SURABAYA – Mulai hari ini, Pemkot Surabaya memberlakukan Perda No 4/2011 tentang Pajak Daerah.Ada beberapa wajib pajak baru yang masuk dalam perda tesebut, di antaranya pengusaha walet dan pemakai air tanah.

Pemilik warung kini juga dikenai pajak daerah jika omzetnya mencapai Rp15 juta. Dalam penerapan perda Pajak Daerah ini, beberapa kejutan ada di pajak hiburan yakni kenaikan pajak dari 35% menjadi 50%. Itu berlaku bagi tempat hiburan malam seperti diskotik, karaoke dewasa,panti pijat dan spa.Sementara itu,bagi pengusaha walet harus mengeluarkan kocek untuk pajak 10% tiap tahun yang sebelumnya tidak dikenai pajak sama sekali.

Kepala Bidang Pendapatan Pajak Daerah Dinas Pendapatan dan Pengelolaan Keuangan (DPPK) Djoestamaji menuturkan, perda memang sudah diteken per 27 April lalu, tetapi pihaknya baru menerima dari Bagian Hukum kemarin. Dengan perda baru tersebut, penarikan pajak sudah menggunakan aturan baru yang diatur dalam perda. Terdapat delapan jenis pajak yang diatur dalam perda No 4/2011.

Yakni pajak hotel, restoran, hiburan, reklame, penerangan jalan, parkir, air tanah dan sarang burung walet. Pemkot sendiri berani memasang target pajak tinggi sepanjang tahun 2011. Seperti pajak hotel ditarget Rp117,5 miliar, dan pajak restoran Rp124 miliar. (lengkap lihat tabel). Diakui Djoestamaji, lambatnya penerapan Perda Pajak Daerah ini membuat kerugian tersendiri bagi Pemkot.

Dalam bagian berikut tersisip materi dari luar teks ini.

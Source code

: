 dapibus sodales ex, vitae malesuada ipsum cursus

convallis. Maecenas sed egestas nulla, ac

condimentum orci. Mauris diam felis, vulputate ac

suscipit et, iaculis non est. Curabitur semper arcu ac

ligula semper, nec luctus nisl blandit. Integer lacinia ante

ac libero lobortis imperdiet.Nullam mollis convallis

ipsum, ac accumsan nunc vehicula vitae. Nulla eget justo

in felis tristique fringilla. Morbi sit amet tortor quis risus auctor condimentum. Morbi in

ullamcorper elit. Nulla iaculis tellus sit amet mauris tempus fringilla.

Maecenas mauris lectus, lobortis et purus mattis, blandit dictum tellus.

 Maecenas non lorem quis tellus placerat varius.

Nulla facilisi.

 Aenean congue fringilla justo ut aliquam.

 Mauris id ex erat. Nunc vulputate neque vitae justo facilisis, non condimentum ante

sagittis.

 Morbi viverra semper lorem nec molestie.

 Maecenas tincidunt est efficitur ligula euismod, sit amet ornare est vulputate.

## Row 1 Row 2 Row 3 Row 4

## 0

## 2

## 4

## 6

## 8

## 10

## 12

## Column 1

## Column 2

Dengan diberlakukan pada April 2011, terjadi penurunan potensi pajak atau realisasi yang tidak tercapai.”Tapi tugas kita adalah berupaya memenuhi target-target tersebut,” katanya. Ia mencontohkan kemungkinan potensi pajak hotel bakal turun Rp5 miliar, atau pajak restoran yang berpotensi hilang Rp6 miliar. Pasalnya ada perubahan aturan atas konsep awal yang diajukan pemkot.

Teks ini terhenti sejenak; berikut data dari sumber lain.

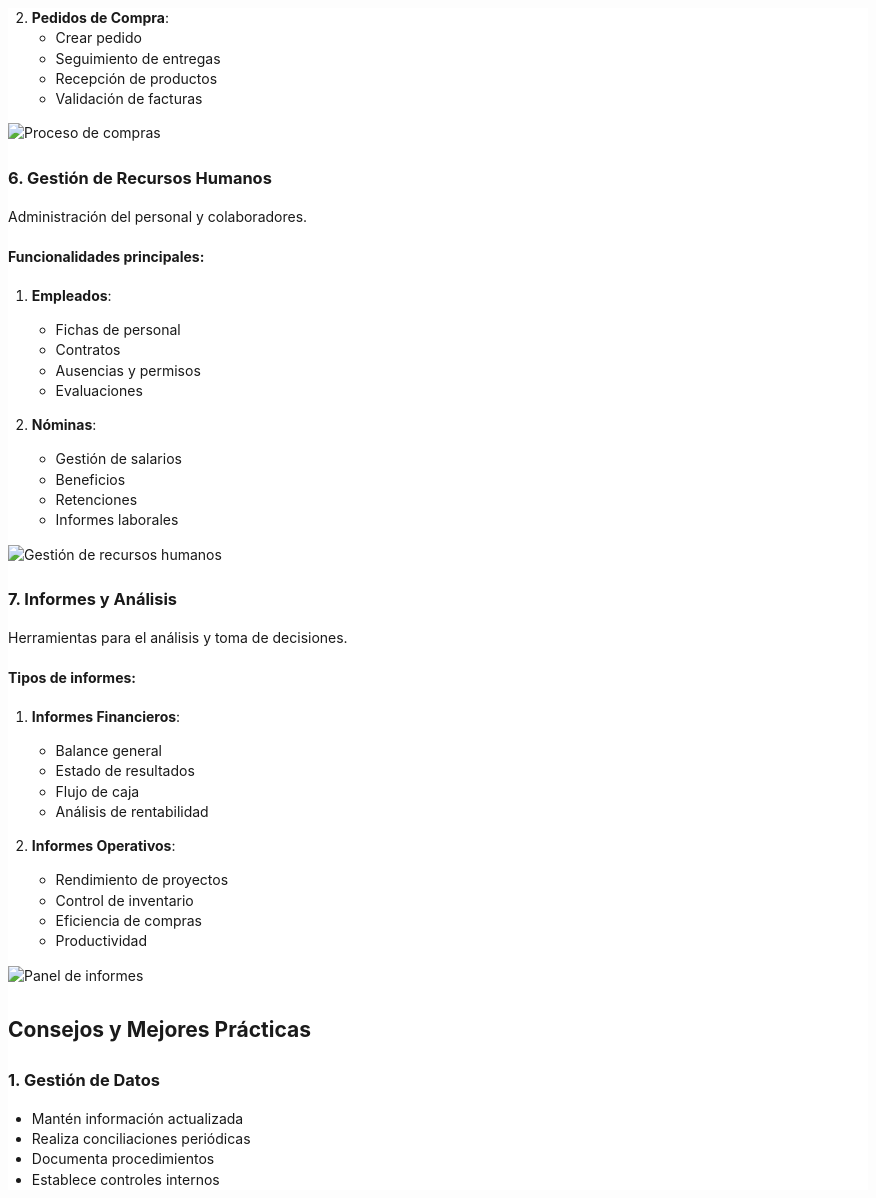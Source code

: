 2. **Pedidos de Compra**:
   - Crear pedido
   - Seguimiento de entregas
   - Recepción de productos
   - Validación de facturas

![Proceso de compras](dolibarr_erp_assets/5.jpg)

### 6. Gestión de Recursos Humanos
Administración del personal y colaboradores.

#### Funcionalidades principales:
1. **Empleados**:
   - Fichas de personal
   - Contratos
   - Ausencias y permisos
   - Evaluaciones

2. **Nóminas**:
   - Gestión de salarios
   - Beneficios
   - Retenciones
   - Informes laborales

![Gestión de recursos humanos](dolibarr_erp_assets/6.jpg)

### 7. Informes y Análisis
Herramientas para el análisis y toma de decisiones.

#### Tipos de informes:
1. **Informes Financieros**:
   - Balance general
   - Estado de resultados
   - Flujo de caja
   - Análisis de rentabilidad

2. **Informes Operativos**:
   - Rendimiento de proyectos
   - Control de inventario
   - Eficiencia de compras
   - Productividad

![Panel de informes](dolibarr_erp_assets/7.jpg)

## Consejos y Mejores Prácticas

### 1. Gestión de Datos
- Mantén información actualizada
- Realiza conciliaciones periódicas
- Documenta procedimientos
- Establece controles internos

Misalnya pengenakan pajak restoran untuk warung dan kantin baru yang boleh dipungut pajaknya 10% jika omzetnya Rp15 juta per bulan. Padahal pemkot usulannya adalah Rp1 juta per bulan. Demikian juga pajak hotel bagi kos-kosan.Awalnya pemkot usul kos-kosan yang punya 10 unit kamar bisa dikenai pajak hotel sebesar 5%. Sedangkan dalam perda yang disetujui adalah kos yang memiliki 10 unit kamar dan per kamarnya harga sewanya Rp750.000 per bulan.

”Di sektor ini pasti juga akan ada penurunan potensi pula,”kata Djoestamaji. Demikian juga dari sektor pajak hiburan.Ada potensi turunnya pajak bioskop karena kebijakan pemerintah pusat atas film produksi Amerika. Bahkan penurunan ini pun sudah terasa sejak sekarang.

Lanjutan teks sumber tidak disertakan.